Chapter 41. Understanding the eBPF networking features in RHEL 9

The extended Berkeley Packet Filter (eBPF) is an in-kernel virtual machine that allows code execution in the kernel space. This code runs in a restricted sandbox environment with access only to a limited set of functions.

In networking, you can use eBPF to complement or replace kernel packet processing. Depending on the hook you use, eBPF programs have, for example:

  • Read and write access to packet data and metadata
  • Can look up sockets and routes
  • Can set socket options
  • Can redirect packets

41.1. Overview of networking eBPF features in RHEL 9

You can attach extended Berkeley Packet Filter (eBPF) networking programs to the following hooks in RHEL:

  • eXpress Data Path (XDP): Provides early access to received packets before the kernel networking stack processes them.
  • tc eBPF classifier with direct-action flag: Provides powerful packet processing on ingress and egress.
  • Control Groups version 2 (cgroup v2): Enables filtering and overriding socket-based operations performed by programs in a control group.
  • Socket filtering: Enables filtering of packets received from sockets. This feature was also available in the classic Berkeley Packet Filter (cBPF), but has been extended to support eBPF programs.
  • Stream parser: Enables splitting up streams to individual messages, filtering, and redirecting them to sockets.
  • SO_REUSEPORT socket selection: Provides a programmable selection of a receiving socket from a reuseport socket group.
  • Flow dissector: Enables overriding the way the kernel parses packet headers in certain situations.
  • TCP congestion control callbacks: Enables implementing a custom TCP congestion control algorithm.
  • Routes with encapsulation: Enables creating custom tunnel encapsulation.

XDP

You can attach programs of the BPF_PROG_TYPE_XDP type to a network interface. The kernel then executes the program on received packets before the kernel network stack starts processing them. This allows fast packet forwarding in certain situations, such as fast packet dropping to prevent distributed denial of service (DDoS) attacks and fast packet redirects for load balancing scenarios.

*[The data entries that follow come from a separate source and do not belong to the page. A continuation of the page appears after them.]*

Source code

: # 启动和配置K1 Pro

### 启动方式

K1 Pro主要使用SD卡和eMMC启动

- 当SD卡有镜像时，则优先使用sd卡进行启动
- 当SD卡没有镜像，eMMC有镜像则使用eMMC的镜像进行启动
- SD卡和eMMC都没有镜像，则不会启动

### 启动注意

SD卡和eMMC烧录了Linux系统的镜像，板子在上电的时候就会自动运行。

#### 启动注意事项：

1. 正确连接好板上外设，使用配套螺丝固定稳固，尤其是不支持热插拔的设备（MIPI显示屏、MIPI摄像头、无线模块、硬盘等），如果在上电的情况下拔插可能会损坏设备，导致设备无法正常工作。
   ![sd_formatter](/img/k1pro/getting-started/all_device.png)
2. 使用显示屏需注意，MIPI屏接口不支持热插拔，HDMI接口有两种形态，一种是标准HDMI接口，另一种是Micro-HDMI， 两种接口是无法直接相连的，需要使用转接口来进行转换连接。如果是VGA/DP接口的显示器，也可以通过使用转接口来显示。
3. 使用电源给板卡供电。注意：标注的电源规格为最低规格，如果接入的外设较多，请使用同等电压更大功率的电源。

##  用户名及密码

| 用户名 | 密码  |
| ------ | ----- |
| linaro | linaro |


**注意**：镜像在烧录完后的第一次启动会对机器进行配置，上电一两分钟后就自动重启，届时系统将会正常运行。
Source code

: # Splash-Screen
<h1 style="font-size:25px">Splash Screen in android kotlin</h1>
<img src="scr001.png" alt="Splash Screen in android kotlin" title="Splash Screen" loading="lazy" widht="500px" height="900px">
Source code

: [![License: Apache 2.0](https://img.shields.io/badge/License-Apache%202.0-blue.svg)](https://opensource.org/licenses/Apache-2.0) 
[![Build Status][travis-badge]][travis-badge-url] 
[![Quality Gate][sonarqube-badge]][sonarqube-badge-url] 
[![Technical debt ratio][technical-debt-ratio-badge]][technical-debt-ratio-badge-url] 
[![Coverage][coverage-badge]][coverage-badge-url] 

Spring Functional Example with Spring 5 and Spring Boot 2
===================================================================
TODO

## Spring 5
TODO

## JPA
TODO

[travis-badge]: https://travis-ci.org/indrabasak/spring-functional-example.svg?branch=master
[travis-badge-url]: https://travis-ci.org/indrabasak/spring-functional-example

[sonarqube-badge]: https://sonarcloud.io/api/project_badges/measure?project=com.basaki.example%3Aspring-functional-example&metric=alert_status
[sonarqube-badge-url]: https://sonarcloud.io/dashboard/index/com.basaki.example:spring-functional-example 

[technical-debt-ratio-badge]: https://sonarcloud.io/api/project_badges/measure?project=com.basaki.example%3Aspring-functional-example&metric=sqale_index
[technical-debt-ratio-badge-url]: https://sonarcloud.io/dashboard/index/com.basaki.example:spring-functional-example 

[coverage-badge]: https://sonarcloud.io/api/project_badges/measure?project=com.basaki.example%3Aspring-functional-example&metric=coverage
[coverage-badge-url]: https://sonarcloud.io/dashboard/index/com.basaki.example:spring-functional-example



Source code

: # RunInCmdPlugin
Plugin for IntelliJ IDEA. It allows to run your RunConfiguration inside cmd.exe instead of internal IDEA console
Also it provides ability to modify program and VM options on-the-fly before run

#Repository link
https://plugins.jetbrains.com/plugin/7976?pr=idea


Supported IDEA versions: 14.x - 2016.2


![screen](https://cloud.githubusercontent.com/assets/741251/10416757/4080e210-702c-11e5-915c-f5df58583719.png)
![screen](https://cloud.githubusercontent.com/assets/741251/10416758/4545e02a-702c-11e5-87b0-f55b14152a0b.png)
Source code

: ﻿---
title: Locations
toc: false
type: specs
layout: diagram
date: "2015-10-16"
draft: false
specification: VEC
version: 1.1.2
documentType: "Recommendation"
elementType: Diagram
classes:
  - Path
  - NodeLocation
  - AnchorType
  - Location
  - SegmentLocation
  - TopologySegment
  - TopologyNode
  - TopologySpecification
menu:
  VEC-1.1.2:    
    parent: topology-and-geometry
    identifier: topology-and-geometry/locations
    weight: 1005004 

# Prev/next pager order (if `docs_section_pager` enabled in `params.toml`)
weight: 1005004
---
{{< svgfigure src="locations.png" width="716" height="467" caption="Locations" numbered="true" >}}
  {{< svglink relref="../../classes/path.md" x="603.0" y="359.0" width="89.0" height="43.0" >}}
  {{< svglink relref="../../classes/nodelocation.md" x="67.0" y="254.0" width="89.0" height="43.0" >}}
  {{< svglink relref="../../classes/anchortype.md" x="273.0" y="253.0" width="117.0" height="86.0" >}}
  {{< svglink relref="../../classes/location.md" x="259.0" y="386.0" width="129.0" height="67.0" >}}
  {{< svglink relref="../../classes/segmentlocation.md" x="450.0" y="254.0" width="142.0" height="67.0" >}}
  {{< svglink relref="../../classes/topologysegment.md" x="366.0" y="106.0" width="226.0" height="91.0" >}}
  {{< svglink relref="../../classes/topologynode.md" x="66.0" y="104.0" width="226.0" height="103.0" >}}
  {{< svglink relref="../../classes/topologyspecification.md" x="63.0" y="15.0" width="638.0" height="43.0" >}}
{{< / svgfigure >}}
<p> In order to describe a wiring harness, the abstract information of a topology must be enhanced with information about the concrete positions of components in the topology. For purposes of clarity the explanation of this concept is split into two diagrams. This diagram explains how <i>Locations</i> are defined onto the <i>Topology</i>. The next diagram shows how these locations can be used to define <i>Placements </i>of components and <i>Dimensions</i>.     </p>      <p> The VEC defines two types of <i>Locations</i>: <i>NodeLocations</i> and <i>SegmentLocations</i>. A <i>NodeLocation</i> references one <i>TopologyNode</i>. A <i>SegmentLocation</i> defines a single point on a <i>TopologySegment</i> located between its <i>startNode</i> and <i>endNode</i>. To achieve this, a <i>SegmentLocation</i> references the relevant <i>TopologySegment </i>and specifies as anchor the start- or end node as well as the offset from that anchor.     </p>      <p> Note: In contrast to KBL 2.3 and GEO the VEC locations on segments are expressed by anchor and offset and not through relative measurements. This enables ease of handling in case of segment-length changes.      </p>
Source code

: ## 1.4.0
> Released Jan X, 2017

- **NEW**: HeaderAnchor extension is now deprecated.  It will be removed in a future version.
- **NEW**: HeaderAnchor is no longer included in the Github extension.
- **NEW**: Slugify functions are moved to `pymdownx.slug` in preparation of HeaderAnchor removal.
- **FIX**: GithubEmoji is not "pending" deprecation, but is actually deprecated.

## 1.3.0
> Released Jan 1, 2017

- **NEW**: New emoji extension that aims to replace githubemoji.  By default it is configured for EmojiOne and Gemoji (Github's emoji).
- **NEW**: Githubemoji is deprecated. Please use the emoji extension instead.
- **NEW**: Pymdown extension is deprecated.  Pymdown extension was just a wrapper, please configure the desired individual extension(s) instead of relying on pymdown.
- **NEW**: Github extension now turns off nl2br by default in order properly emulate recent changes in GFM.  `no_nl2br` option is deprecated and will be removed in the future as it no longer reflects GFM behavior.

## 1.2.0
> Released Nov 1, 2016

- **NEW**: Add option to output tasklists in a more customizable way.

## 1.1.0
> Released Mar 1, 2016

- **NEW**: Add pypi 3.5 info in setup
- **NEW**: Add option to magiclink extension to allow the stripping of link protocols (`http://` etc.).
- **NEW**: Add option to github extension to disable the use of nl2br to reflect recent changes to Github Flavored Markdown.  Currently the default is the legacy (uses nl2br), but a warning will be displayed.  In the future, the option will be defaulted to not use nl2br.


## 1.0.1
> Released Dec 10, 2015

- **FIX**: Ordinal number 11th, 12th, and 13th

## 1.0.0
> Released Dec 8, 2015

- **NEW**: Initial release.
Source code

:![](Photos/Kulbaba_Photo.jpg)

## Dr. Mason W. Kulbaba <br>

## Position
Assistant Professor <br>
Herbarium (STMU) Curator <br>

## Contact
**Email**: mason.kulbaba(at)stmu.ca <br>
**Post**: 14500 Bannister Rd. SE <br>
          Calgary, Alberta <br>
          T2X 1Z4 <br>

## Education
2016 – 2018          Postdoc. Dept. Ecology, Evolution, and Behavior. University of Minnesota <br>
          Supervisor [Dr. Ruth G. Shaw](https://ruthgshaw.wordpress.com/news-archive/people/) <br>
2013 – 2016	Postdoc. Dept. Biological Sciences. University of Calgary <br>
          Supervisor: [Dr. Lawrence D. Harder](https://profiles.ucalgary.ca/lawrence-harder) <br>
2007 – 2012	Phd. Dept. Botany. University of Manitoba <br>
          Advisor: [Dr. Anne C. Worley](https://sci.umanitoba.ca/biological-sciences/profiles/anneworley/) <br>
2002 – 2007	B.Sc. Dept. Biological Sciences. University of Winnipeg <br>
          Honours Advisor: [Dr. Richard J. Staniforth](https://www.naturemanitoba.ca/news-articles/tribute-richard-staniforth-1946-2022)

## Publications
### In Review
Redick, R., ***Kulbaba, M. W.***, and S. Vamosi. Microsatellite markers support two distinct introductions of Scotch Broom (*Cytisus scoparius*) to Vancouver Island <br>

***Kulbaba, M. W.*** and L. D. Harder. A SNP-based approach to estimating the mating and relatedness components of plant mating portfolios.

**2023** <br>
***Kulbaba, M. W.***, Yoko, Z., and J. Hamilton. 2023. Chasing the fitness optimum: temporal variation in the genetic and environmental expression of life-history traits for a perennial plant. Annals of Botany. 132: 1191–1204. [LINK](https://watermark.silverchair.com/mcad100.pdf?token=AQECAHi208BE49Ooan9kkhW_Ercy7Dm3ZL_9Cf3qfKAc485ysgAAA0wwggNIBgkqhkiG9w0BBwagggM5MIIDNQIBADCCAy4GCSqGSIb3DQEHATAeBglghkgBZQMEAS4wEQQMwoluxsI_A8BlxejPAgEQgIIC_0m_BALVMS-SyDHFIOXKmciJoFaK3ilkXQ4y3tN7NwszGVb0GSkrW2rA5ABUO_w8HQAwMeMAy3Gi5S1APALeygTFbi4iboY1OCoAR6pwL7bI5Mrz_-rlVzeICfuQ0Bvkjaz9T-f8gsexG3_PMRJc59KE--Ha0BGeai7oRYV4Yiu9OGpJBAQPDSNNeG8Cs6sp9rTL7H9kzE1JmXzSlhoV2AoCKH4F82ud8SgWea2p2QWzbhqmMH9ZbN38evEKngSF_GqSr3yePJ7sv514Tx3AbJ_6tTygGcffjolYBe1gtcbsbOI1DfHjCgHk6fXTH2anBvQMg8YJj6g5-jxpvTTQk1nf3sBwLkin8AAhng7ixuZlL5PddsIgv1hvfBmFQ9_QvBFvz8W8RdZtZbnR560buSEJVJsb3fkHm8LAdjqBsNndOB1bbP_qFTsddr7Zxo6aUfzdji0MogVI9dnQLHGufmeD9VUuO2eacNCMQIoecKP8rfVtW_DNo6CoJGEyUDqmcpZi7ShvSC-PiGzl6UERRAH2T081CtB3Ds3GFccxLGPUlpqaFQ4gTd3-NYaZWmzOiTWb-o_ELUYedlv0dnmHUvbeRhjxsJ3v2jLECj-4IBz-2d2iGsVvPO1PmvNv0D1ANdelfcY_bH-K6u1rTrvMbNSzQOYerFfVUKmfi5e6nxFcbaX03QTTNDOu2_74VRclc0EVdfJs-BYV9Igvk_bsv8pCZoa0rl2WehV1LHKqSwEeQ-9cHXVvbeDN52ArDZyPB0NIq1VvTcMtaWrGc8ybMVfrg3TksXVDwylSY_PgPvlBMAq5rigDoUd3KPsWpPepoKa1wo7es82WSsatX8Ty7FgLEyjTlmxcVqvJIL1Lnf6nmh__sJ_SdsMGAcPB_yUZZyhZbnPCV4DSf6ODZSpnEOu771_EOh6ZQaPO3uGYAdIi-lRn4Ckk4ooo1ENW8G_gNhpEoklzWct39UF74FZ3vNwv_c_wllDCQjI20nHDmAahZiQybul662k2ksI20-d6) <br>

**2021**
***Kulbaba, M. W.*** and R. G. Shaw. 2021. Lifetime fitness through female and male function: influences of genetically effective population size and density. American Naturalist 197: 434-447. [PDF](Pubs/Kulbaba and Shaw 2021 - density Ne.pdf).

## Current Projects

You can also use XDP for different forms of packet monitoring and sampling. The kernel allows XDP programs to modify packets and to pass them for further processing to the kernel network stack.

The following XDP modes are available:

  • Native (driver) XDP: The kernel executes the program from the earliest possible point during packet reception. At this moment, the kernel did not parse the packet and, therefore, no metadata provided by the kernel is available. This mode requires that the network interface driver supports XDP but not all drivers support this native mode.
  • Generic XDP: The kernel network stack executes the XDP program early in the processing. At that time, kernel data structures have been allocated, and the packet has been pre-processed. If a packet should be dropped or redirected, it requires a significant overhead compared to the native mode. However, the generic mode does not require network interface driver support and works with all network interfaces.
  • Offloaded XDP: The kernel executes the XDP program on the network interface instead of on the host CPU. Note that this requires specific hardware, and only certain eBPF features are available in this mode.

On RHEL, load all XDP programs using the libxdp library. This library enables system-controlled usage of XDP.

Note

Currently, there are some system configuration limitations for XDP programs. For example, you must disable certain hardware offload features on the receiving interface. Additionally, not all features are available with all drivers that support the native mode.

In RHEL 9, Red Hat supports the XDP features only if you use the libxdp library to load the program into the kernel.

AF_XDP

Using an XDP program that filters and redirects packets to a given AF_XDP socket, you can use one or more sockets from the AF_XDP protocol family to quickly copy packets from the kernel to the user space.

Traffic Control

The Traffic Control (tc) subsystem offers the following types of eBPF programs:

  • BPF_PROG_TYPE_SCHED_CLS
  • BPF_PROG_TYPE_SCHED_ACT

These types enable you to write custom tc classifiers and tc actions in eBPF. Together with the parts of the tc ecosystem, this provides the ability for powerful packet processing and is the core part of several container networking orchestration solutions.

In most cases, only the classifier is used, as with the direct-action flag, the eBPF classifier can execute actions directly from the same eBPF program. The clsact Queueing Discipline (qdisc) has been designed to enable this on the ingress side.

Note that using a flow dissector eBPF program can influence operation of some other qdiscs and tc classifiers, such as flower.

Socket filter

Several utilities use or have used the classic Berkeley Packet Filter (cBPF) for filtering packets received on a socket. For example, the tcpdump utility enables the user to specify expressions, which tcpdump then translates into cBPF code.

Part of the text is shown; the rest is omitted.